START Extracted information
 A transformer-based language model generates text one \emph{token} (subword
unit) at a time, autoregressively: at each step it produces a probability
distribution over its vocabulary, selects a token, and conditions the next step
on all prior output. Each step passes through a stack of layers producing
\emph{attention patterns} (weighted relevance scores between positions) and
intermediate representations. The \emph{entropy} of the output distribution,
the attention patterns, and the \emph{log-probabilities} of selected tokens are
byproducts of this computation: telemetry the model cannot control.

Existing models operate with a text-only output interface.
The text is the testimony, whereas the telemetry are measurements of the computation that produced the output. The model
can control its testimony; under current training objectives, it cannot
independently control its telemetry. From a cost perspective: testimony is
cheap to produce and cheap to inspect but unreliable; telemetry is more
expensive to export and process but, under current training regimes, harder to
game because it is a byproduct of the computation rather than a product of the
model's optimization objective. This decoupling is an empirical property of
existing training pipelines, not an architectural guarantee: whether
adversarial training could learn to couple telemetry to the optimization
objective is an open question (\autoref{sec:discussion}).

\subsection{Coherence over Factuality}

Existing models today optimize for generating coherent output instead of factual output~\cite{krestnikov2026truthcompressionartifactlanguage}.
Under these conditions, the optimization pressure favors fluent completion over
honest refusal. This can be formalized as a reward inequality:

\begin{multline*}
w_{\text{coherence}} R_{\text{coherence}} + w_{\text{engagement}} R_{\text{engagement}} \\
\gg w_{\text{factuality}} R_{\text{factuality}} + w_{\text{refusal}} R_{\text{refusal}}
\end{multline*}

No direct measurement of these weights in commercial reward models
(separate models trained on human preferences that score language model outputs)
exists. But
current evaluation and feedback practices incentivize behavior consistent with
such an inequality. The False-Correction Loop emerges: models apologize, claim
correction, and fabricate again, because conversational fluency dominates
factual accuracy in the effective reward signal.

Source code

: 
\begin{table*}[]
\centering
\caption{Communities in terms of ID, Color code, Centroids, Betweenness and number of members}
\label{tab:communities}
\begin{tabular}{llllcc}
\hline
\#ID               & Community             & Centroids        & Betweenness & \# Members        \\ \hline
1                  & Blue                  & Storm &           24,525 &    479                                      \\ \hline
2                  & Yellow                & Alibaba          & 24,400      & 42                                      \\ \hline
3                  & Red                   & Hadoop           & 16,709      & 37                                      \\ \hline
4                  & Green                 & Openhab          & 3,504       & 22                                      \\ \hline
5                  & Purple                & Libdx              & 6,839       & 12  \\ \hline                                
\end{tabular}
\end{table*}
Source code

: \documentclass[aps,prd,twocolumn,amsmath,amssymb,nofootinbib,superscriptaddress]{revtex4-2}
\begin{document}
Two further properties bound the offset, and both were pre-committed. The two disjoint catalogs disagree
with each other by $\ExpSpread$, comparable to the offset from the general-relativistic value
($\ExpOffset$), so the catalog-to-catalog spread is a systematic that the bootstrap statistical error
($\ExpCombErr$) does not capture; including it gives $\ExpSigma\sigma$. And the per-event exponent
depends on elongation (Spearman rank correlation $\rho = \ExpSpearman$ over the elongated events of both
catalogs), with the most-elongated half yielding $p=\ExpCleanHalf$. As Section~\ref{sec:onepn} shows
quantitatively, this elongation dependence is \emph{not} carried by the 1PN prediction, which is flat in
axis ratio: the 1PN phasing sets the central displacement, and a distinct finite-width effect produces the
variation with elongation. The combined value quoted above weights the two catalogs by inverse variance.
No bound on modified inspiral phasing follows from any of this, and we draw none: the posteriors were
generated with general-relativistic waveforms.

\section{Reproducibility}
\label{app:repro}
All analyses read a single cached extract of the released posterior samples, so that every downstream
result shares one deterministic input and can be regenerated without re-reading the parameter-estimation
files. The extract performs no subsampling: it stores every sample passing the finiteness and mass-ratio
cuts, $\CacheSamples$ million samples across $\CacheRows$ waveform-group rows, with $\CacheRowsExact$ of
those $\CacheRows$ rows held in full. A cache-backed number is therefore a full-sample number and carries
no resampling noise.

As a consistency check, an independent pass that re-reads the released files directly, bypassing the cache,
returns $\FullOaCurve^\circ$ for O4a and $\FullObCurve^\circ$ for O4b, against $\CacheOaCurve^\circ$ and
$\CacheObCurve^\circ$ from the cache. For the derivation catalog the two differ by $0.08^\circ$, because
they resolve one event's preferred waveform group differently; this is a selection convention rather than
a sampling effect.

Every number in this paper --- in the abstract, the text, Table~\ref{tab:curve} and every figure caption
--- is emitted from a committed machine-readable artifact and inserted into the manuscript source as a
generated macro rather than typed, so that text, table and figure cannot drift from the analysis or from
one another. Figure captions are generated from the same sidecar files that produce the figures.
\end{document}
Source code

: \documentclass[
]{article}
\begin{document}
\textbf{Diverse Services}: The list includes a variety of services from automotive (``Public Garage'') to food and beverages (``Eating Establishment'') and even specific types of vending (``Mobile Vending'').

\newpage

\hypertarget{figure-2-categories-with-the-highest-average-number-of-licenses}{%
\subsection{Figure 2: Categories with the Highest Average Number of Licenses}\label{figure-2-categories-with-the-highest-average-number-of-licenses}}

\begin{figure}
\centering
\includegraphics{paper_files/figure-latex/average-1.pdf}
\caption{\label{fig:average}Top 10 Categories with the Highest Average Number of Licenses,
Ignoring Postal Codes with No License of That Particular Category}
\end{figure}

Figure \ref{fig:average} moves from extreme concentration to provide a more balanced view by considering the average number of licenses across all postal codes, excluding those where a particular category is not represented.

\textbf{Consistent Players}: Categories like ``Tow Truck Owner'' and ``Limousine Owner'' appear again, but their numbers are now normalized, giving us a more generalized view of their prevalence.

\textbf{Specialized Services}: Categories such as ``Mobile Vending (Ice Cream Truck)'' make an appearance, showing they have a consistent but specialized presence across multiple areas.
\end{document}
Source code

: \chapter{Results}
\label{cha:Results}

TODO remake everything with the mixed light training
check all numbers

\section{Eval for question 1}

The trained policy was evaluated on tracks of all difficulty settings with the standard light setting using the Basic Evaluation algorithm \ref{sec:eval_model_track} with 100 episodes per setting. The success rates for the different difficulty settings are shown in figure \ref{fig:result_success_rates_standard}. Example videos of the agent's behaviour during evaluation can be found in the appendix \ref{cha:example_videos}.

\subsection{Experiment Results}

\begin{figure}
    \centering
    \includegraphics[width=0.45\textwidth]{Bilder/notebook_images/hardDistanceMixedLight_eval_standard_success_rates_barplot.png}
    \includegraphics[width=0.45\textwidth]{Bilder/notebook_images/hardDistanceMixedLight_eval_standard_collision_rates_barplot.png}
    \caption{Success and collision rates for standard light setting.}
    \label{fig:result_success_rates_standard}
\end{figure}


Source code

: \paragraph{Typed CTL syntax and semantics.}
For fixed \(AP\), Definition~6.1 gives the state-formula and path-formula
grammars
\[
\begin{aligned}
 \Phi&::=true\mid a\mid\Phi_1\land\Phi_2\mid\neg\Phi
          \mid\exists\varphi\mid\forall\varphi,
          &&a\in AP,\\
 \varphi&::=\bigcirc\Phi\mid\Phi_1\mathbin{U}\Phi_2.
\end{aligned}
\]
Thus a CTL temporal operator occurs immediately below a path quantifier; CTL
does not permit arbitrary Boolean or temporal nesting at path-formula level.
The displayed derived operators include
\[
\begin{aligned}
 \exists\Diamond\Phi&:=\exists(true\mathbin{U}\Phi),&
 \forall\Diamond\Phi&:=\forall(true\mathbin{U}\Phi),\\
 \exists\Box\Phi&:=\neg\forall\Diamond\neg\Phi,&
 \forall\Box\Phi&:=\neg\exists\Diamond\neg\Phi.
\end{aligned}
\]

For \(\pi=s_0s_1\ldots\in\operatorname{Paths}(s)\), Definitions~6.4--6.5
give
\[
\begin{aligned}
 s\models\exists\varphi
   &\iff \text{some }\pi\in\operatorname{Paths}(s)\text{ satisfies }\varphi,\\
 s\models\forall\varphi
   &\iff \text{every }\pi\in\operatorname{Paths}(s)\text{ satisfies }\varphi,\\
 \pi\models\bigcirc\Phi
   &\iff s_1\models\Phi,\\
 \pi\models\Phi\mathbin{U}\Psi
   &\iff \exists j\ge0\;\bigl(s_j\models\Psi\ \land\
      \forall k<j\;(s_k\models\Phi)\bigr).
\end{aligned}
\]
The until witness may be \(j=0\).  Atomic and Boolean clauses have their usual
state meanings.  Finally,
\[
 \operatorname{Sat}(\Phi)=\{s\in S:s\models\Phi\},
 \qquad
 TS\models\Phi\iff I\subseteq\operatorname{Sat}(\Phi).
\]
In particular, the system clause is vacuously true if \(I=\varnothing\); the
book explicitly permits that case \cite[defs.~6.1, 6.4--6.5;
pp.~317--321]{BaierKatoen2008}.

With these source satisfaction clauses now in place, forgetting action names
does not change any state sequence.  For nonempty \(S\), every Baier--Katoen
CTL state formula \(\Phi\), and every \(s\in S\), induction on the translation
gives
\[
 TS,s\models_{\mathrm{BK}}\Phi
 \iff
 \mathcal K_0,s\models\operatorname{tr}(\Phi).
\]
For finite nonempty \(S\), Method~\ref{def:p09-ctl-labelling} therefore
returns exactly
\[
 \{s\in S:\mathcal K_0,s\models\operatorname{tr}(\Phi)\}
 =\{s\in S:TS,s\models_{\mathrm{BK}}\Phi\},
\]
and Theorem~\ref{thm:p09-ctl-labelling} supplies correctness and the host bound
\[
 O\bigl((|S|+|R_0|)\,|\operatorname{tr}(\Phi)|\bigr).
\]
END Extracted information
Directions: In the data above, copy every line where the string "Centroids" appears.

Expected output:
\caption{Communities in terms of ID, Color code, Centroids, Betweenness and number of members}
\#ID               & Community             & Centroids        & Betweenness & \# Members        \\ \hline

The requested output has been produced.